The rest of the day was an easy pedal to my campsite. It’s about 6 miles out from Kent Ohio, home of Kent State which I’ll swing by in the morning. Now I’ve got to figure out how to get a meal cooked out of the supplies available from a “Sheetz” the local version of a quickie mart. Otherwise it’s a 12 mile round trip for groceries and I don’t think I’m up for that.

 

9 thoughts on “Day 16 – Ashtabula to Kent OH”

  1. Love reading your posts, Jim. Enjoying your photos, detalia, and observations. Hope your maneuvered a Michelin meal from Quickie Mart fare, and for goodness sakes, put on some pants!

    1. Decided it was easier to ride 4 miles into the Italian joint in town than 2 miles to the quickie mart + cook. Mmmm, Lasagna.

  2. Wow, what a day you had! A great summary of your Amish visit, they seem like interesting folk. Nice pics as well. I don’t have the answer to white bunny tails, but they sure are cute. I hope your day ended with a satisfactory dinner and sleep. Your posts are entertaining and very interesting, a nice way to start my day.

  3. Interesting observations about the Amish people, Jim. I had a conversation a few years ago with an Amish guy on Amtrak (traveling from Chicago to Montana). He and his big extended family were going to Seattle. I asked about rules they follow in choosing form of transportation. He said essentially that there are not hard and fast rules – that they observed a principle of simplicity. One would choose the least advanced technology that would achieve the goal they had. In his and family’s 1,000-mile+ trip, they couldn’t reasonably walk or go in a buggy (they had a business to get back to), but they could afford the time to go by train instead of by air. (Incidentally, that Amtrak journey is stunning). I thought they were fascinating. I felt kind of envious. Following your Ohio route with interest. My dad grew up there – Bellefontain, near Columbus.

    1. Thanks, Monte – that context helps a lot and makes sense. Bella Fontaine looks a ways off my route but so far, I haven’t seen a ton of variety in Ohio. But it’s big and I’ve just seen a little path…

  4. I LOVE your shadow photo – you need to frame that one. The covered bridges and fields of wildflowers look so quiet and peaceful.

    I imagine the Amish thought you were quite the odd duck. I looked up what they think of bicycles, and check this out:

    “Bicycles are common among Amish in some communities, particularly in the Midwest, such as Holmes County, Ohio.” (That’s about 100 miles from where you were in Burton.)
    “Other communities do not permit bicycles, however. This may be due to tradition or a belief that bicycles are too worldly. Amish travel by a variety of other means, including rollerblades, pony carts, hired car, and of course, buggies.”
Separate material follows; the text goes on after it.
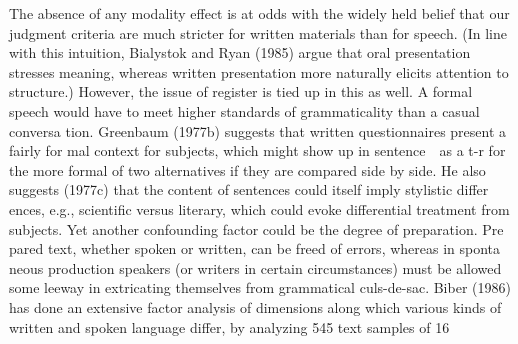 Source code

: \begin{styleTextbody}
The absence of any modality effect is at odds with the widely held belief that our judgment criteria are much stricter for written materials than for speech. (In line with this intuition, Bialystok and Ryan (1985) argue that oral presentation stresses meaning, whereas written presentation more naturally elicits attention to structure.) However, the issue of register is tied up in this as well. A formal speech would have to meet higher standards of grammaticality than a casual conversa\- tion. Greenbaum (1977b) suggests that written questionnaires present a fairly for\- mal context for subjects, which might show up in sentence\ \ as a {\textquotedbl}{\textquotesingle}{\textquotesingle}{\textquotedbl}{\textquotesingle}{\textquotesingle}t{\textquotedbl}-r{\textquotedbl}{\textquotedbl}{\textquotesingle}{\textquotedbl}{\textquotedbl}{\textquotesingle} for the more formal of two alternatives if they are compared side by side. He also suggests (1977c) that the content of sentences could itself imply stylistic differ\- ences, e.g., scientific versus literary, which could evoke differential treatment from subjects. Yet another confounding factor could be the degree of preparation. Pre\- pared text, whether spoken or written, can be freed of errors, whereas in sponta\- neous production speakers (or writers in certain circumstances) must be allowed some leeway in extricating themselves from grammatical culs-de-sac. Biber (1986) has done an extensive factor analysis of dimensions along which various kinds of written and spoken language differ, by analyzing 545 text samples of 16
\end{styleTextbody}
    Rollerblades??? Those are not to “worldly”? Interesting culture. I agree that it doesn’t always make sense. And your comment about wearing a bonnet vs. a hijab is very valid. I guess the Amish aren’t threatening and just the word Muslim freaks some people out. Thanks for taking us there today.

    1. Glad you’re enjoying it. Well I’m in Holmes county today and I did see bikes (see Day 17). Yeah, Rollerblades I don’t get but as Monte mentioned above, I guess they are “simple”

  5. Love your commentary and thoughts. Let us know about the memorials at Kent State; as we were shocked by the political shooting in 1970; but now it’s a daily occurrence. Also are you going by the Wright Bros. Bicycle Shop (for at tune-up and maybe some wings) in Dayton?